(What you should do):
Reading through the lines below, count those that include the string "zorgen"; the answer is that number and nothing else.

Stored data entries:
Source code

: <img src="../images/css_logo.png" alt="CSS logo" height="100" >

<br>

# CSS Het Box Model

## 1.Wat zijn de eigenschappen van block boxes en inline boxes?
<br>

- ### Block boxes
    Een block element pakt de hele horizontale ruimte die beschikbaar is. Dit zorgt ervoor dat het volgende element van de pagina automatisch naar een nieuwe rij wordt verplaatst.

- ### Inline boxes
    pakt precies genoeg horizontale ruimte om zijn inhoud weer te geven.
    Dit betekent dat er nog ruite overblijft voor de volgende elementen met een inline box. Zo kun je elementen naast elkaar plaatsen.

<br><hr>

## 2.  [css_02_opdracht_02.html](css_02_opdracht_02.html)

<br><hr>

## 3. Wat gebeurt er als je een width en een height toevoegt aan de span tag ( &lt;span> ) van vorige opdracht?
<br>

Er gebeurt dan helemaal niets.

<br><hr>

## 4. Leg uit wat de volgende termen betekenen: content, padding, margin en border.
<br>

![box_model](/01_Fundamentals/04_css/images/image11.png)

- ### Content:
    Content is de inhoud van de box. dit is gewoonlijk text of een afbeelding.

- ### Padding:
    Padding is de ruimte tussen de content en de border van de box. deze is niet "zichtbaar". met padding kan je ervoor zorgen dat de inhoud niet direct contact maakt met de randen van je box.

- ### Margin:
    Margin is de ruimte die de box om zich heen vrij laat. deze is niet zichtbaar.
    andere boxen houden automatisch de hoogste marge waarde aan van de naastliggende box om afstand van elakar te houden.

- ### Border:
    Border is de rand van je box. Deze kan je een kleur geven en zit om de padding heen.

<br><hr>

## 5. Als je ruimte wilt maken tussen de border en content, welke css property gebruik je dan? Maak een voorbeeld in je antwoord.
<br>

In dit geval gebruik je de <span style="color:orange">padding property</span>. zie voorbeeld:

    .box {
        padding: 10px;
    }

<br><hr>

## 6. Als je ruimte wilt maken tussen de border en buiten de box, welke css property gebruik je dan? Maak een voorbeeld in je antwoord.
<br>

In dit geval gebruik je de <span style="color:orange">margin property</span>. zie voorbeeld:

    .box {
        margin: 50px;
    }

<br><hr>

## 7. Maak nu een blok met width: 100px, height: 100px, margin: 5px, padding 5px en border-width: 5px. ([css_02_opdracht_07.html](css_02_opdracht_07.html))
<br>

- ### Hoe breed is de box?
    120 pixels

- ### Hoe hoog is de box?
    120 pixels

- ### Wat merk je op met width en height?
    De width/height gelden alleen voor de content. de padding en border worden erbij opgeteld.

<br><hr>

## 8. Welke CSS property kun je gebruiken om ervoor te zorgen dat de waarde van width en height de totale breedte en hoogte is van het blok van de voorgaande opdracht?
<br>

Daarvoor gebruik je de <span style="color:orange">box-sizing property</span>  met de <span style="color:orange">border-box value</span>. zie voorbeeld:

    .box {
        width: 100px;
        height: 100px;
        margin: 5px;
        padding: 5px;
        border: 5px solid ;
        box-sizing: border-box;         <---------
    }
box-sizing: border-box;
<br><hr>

(Exercise response):
2